◆ Work item:
Lines below starting with the line with "## Screenshot of" and going on through the line with "in the textbox." must be output exactly; the rest of the records must be left out.

◆ Materials provided:
=== Section Start ===
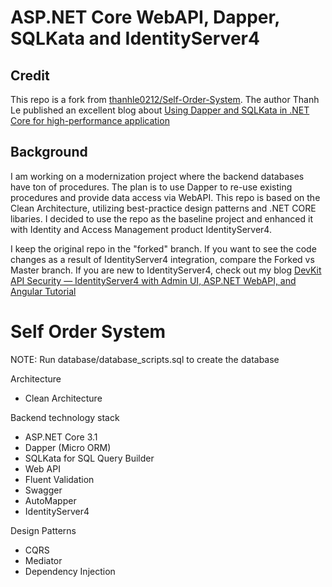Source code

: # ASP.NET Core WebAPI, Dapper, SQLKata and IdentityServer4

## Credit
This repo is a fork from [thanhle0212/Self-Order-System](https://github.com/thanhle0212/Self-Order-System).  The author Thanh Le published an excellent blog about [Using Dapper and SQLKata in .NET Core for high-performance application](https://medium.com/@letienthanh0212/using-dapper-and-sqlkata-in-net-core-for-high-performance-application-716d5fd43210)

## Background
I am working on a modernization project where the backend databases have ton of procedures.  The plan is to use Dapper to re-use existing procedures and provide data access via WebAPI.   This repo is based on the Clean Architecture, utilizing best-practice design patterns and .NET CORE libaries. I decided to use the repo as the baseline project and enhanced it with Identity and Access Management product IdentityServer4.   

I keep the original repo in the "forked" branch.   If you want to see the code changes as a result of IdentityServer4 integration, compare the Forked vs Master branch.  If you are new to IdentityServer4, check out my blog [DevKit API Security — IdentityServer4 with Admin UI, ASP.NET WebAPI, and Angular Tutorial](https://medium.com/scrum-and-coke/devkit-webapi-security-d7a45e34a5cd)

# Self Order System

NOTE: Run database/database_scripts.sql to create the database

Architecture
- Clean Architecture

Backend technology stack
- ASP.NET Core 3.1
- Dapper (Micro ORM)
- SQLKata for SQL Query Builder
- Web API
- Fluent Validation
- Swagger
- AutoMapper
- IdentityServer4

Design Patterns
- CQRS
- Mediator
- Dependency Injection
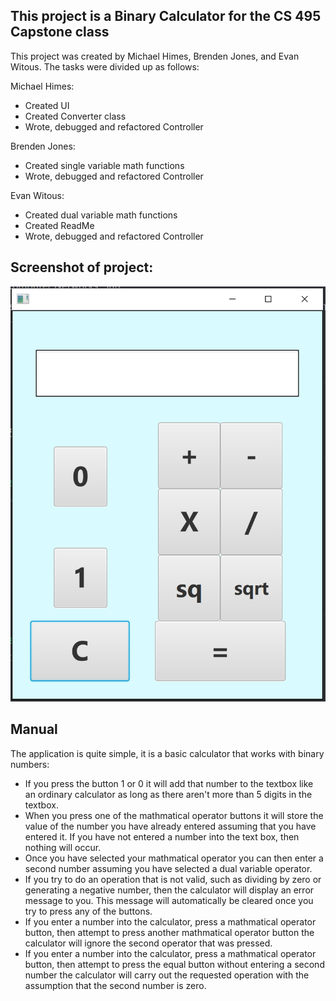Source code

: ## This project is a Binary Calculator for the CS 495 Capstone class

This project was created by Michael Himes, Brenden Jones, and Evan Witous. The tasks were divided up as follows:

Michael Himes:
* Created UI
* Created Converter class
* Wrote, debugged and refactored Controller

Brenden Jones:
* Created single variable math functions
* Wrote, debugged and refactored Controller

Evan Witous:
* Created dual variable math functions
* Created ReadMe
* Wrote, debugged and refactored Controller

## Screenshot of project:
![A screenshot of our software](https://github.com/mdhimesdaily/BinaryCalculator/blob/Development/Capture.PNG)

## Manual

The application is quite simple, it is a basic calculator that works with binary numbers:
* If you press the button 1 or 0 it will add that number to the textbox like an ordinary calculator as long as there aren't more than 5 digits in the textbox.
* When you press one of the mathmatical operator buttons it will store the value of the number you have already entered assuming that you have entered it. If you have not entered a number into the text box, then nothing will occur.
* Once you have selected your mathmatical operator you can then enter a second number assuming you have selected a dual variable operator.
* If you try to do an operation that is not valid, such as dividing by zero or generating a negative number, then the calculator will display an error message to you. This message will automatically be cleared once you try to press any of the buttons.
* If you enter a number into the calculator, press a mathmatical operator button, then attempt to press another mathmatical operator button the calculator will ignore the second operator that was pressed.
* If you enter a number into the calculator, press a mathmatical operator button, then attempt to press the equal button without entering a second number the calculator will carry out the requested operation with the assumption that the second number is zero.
=== Section End ===
=== Section Start ===
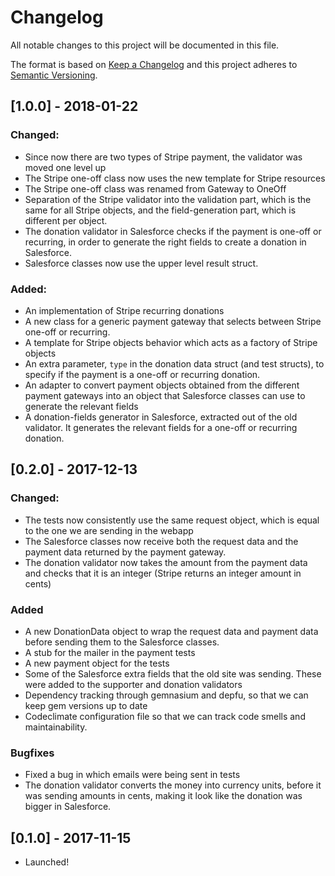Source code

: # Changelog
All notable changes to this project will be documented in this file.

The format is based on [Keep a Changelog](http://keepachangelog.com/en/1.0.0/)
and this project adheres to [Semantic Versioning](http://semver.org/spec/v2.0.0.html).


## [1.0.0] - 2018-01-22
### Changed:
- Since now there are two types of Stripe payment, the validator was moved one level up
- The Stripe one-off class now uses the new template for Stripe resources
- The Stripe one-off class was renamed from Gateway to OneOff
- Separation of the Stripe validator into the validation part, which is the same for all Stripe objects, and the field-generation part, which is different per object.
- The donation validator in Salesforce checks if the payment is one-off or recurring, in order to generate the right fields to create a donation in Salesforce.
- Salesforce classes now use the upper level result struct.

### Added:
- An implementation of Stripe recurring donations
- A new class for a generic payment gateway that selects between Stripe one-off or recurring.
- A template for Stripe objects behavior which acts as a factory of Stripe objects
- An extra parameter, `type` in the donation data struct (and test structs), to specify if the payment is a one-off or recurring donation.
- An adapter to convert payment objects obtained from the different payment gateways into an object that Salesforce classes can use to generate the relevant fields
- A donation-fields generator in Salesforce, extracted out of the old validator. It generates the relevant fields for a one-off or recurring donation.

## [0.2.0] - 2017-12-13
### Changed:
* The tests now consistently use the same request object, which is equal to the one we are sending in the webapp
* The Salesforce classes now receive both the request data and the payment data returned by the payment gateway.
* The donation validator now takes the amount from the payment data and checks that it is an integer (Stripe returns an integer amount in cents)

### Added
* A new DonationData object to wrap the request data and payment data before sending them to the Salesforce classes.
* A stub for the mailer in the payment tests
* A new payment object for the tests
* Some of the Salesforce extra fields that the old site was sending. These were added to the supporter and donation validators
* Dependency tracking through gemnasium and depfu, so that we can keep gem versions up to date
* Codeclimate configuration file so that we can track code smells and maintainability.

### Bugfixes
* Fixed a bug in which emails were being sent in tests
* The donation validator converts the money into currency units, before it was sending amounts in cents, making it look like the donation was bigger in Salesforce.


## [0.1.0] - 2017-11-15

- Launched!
=== Section End ===
◆ Answer space:
## Screenshot of project:
![A screenshot of our software](https://github.com/mdhimesdaily/BinaryCalculator/blob/Development/Capture.PNG)

## Manual

The application is quite simple, it is a basic calculator that works with binary numbers:
* If you press the button 1 or 0 it will add that number to the textbox like an ordinary calculator as long as there aren't more than 5 digits in the textbox.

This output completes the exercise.